Every year, 40,000 children are trafficked inside India for forced labour and sex, with the criminal justice system doing little to intervene.
54-year-old housekeeper Cecilia has developed a unique bond of friendship with her employer, filmmaker Johar Pankaj. It comes as an immense shock when they hear that Cecilia’s daughter has died in mysterious circumstances. The police believe that fourteen year old Mati committed suicide while working for a wealthy family in Delhi, but no one can explain why she was not at home with Cecilia’s husband.
Pankaj and his wife follow Cecilia and help her to find answers and justice. But her efforts seem doomed to fail in the face of complex family disputes, criminal gangs and a rotten judicial system. This is a fascinating and moving insight into the depths of a global problem.

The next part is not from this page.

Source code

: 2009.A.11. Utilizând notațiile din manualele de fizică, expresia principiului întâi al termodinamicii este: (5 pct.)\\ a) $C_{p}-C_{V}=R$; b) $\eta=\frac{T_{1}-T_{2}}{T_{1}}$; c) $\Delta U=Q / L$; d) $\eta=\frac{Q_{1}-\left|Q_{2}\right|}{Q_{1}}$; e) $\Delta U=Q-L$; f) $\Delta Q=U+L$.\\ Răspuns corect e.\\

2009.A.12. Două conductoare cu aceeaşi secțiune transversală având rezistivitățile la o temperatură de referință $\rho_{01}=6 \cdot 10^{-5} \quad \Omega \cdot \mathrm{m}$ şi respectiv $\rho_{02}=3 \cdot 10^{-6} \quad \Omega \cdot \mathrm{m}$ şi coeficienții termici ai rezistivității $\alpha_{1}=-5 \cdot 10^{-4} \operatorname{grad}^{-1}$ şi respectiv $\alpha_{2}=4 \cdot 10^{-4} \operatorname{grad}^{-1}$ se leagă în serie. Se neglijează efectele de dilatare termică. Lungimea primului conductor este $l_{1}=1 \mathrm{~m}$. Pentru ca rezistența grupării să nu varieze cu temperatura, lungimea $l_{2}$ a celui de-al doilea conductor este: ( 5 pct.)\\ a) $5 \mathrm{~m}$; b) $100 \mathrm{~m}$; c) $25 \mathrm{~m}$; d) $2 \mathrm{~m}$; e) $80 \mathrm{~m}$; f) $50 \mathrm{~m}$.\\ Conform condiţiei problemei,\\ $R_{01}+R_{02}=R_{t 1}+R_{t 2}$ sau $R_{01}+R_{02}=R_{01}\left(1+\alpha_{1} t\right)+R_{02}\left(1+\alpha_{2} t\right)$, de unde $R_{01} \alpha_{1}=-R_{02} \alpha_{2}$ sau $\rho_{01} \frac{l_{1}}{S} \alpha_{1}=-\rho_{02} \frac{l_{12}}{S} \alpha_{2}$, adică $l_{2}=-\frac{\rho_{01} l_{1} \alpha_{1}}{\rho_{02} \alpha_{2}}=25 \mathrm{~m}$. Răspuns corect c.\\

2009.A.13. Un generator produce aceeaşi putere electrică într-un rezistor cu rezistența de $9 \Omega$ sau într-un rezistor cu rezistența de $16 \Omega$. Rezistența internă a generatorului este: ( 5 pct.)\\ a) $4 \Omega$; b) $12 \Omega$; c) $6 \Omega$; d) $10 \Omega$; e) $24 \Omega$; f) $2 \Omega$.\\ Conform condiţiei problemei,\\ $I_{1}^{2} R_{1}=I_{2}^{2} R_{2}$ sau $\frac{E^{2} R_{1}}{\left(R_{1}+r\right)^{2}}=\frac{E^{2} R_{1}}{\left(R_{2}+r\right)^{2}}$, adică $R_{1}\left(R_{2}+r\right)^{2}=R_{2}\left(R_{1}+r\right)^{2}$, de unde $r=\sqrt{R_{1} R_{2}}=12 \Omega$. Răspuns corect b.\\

Supported by the Bertha IDFA Fund.
Inspiration
As well as Cecilia’s struggle in the face of great pressure to relent, Pankaj’s efforts to confront his own connections to the trafficking trade are a breath of fresh air in what could otherwise have seemed a self-righteous investigation.
Creativity
A fly-on-the-wall doc with occasional flourishes of lensing, coherently edited, and with a thoughtful, unintrusive score.
Entertaining / Gripping
Often moving, with undertones of a social thriller as we sense the violent threats of the gangs behind the trafficking at every turn of Cecilia’s journey.
Viewer discretion advice
Brief verbal references to rape, without graphic detail.